Now three months removed from a highly-decorated preseason, Ole Miss has yet to prove its many detractors wrong. In fact, after a 22-3 shelling by way of media darling Alabama Saturday, worries currently reside in what improvement can be made to a team whose offense managed merely 212 total yards in the loss.
Through five games of a shaky season heading south, the Rebels sit 3-2 overall (1-2 SEC) and are tied for fifth in the West with in-state rival Mississippi State and Arkansas.
"We are going to have to look at everything real hard," Ole Miss head coach Houston Nutt said Sunday when asked if any major changes were imminent offensively. "We have to pinpoint what our guys do best and what keeps the chains moving without turnovers."
Unsurprisingly, Ole Miss fell out of both the Associated Press and USA Today Coaches polls Sunday after another underwhelming performance on national television.
However, worries of rankings or catching a Crimson Tide team which holds a two-game conference lead in the win column are of little concern these days. For the immediate future, fielding some semblance of consistent offense against UAB on homecoming night is priority one.
"(Alabama) has a great defensive line and were applying pressure all night," said senior wide receiver Dexter McCluster. "But as an offense, that's something we have to correct.

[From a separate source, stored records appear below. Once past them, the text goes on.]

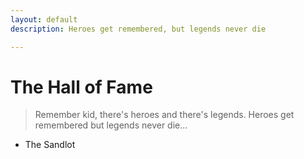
 ```yaml
---
layout: default
description: Heroes get remembered, but legends never die

---
```

# The Hall of Fame

> Remember kid, there's heroes and there's legends. Heroes get remembered but legends never die...
- The Sandlot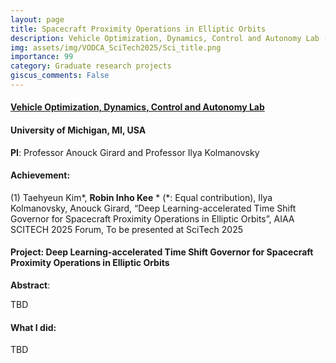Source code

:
 ```yaml
---
layout: page
title: Spacecraft Proximity Operations in Elliptic Orbits
description: Vehicle Optimization, Dynamics, Control and Autonomy Lab (01.2024-ing), University of Michigan, MI, USA
img: assets/img/VODCA_SciTech2025/Sci_title.png
importance: 99
category: Graduate research projects
giscus_comments: False
---
```


#### **<a href='https://vodca.engin.umich.edu/'>Vehicle Optimization, Dynamics, Control and Autonomy Lab</a>**
#### University of Michigan, MI, USA

**PI**: Professor Anouck Girard and Professor Ilya Kolmanovsky

#### **Achievement**: 

(1) Taehyeun Kim*, **Robin Inho Kee** * (*: Equal contribution), Ilya Kolmanovsky, Anouck Girard, “Deep Learning-accelerated Time Shift Governor for Spacecraft Proximity Operations in Elliptic Orbits”, AIAA SCITECH 2025 Forum, To be presented at SciTech 2025

#### **Project**: **Deep Learning-accelerated Time Shift Governor for Spacecraft Proximity Operations in Elliptic Orbits**


**Abstract**: 

TBD



#### **What I did**:

TBD


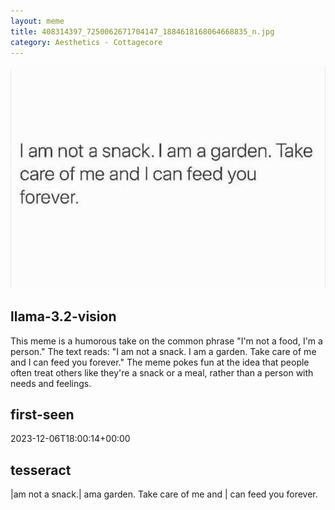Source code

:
 ```yaml
---
layout: meme
title: 408314397_7250062671704147_1884618168064668835_n.jpg
category: Aesthetics - Cottagecore
---
```


<div markdown="0"><a href="408314397_7250062671704147_1884618168064668835_n.jpg"><img class="photo" src="408314397_7250062671704147_1884618168064668835_n.jpg" /></a>

<h2>llama-3.2-vision</h2>
<p title="Llama-3.2-11B is a really good model that probably gets the visual details right but doesn't understand literary or media references, and often fails to accurately represent the physical arrangement of objects and the implied relationships between the objects.">This meme is a humorous take on the common phrase &quot;I&#x27;m not a food, I&#x27;m a person.&quot; The text reads: &quot;I am not a snack. I am a garden. Take care of me and I can feed you forever.&quot; The meme pokes fun at the idea that people often treat others like they&#x27;re a snack or a meal, rather than a person with needs and feelings.</p>

<h2>first-seen</h2>
<p title="Because Git doesn't preserve file modification times, this metadata file contains the file's modification time when it was added to the library.">2023-12-06T18:00:14+00:00</p>

<h2>tesseract</h2>
<p title="Tesseract is often terrible and just gives a lot of nonsense characters, but it used to be the state of the art, and usually it is better at correctly representing text than llama-3.2-vision-11b.">|am not a snack.| ama garden. Take care of me and | can feed you forever.</p>

</div>

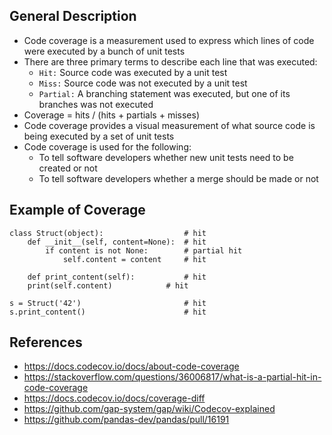 ## General Description
- Code coverage is a measurement used to express which lines of code were executed by a bunch of unit tests
- There are three primary terms to describe each line that was executed:
	- `Hit:` Source code was executed by a unit test
	- `Miss:` Source code was not executed by a unit test
	- `Partial:` A branching statement was executed, but one of its branches was not executed
- Coverage = hits / (hits + partials + misses)
- Code coverage provides a visual measurement of what source code is being executed by a set of unit tests
- Code coverage is used for the following:
	- To tell software developers whether new unit tests need to be created or not
	- To tell software developers whether a merge should be made or not

## Example of Coverage
```
class Struct(object):                  # hit
    def __init__(self, content=None):  # hit            
        if content is not None:        # partial hit
            self.content = content     # hit

    def print_content(self):           # hit
	print(self.content)            # hit

s = Struct('42')                       # hit
s.print_content()                      # hit
```

## References
- https://docs.codecov.io/docs/about-code-coverage
- https://stackoverflow.com/questions/36006817/what-is-a-partial-hit-in-code-coverage
- https://docs.codecov.io/docs/coverage-diff
- https://github.com/gap-system/gap/wiki/Codecov-explained
- https://github.com/pandas-dev/pandas/pull/16191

We have to figure out what's wrong and get it right."
While manning football's most recognizable position comes with an inordinate amount of pressure, the extraordinary struggles for junior quarterback Jevan Snead are the most alarming of Ole Miss' many offensive woes so far.
Entering the season, the Rebels were forced to replace three starters along the offensive line, including the glaring departure of front stalwart Michael Oher at left tackle.
For much of the year, the line has endured lengthy stretches of poor play, perhaps most magnified in the Rebels' 16-10 loss to South Carolina nearly three weeks ago. The unit surrendered four sacks in the contest, including two by way of USC career sack leader Eric Norwood.
However, against Alabama – ranked first in the conference in sacks by – the front had one of its better days in pass protection. They failed to yield a sack to the Tide, while Snead completed only 11-of-34 passes for 140 yards and four interceptions.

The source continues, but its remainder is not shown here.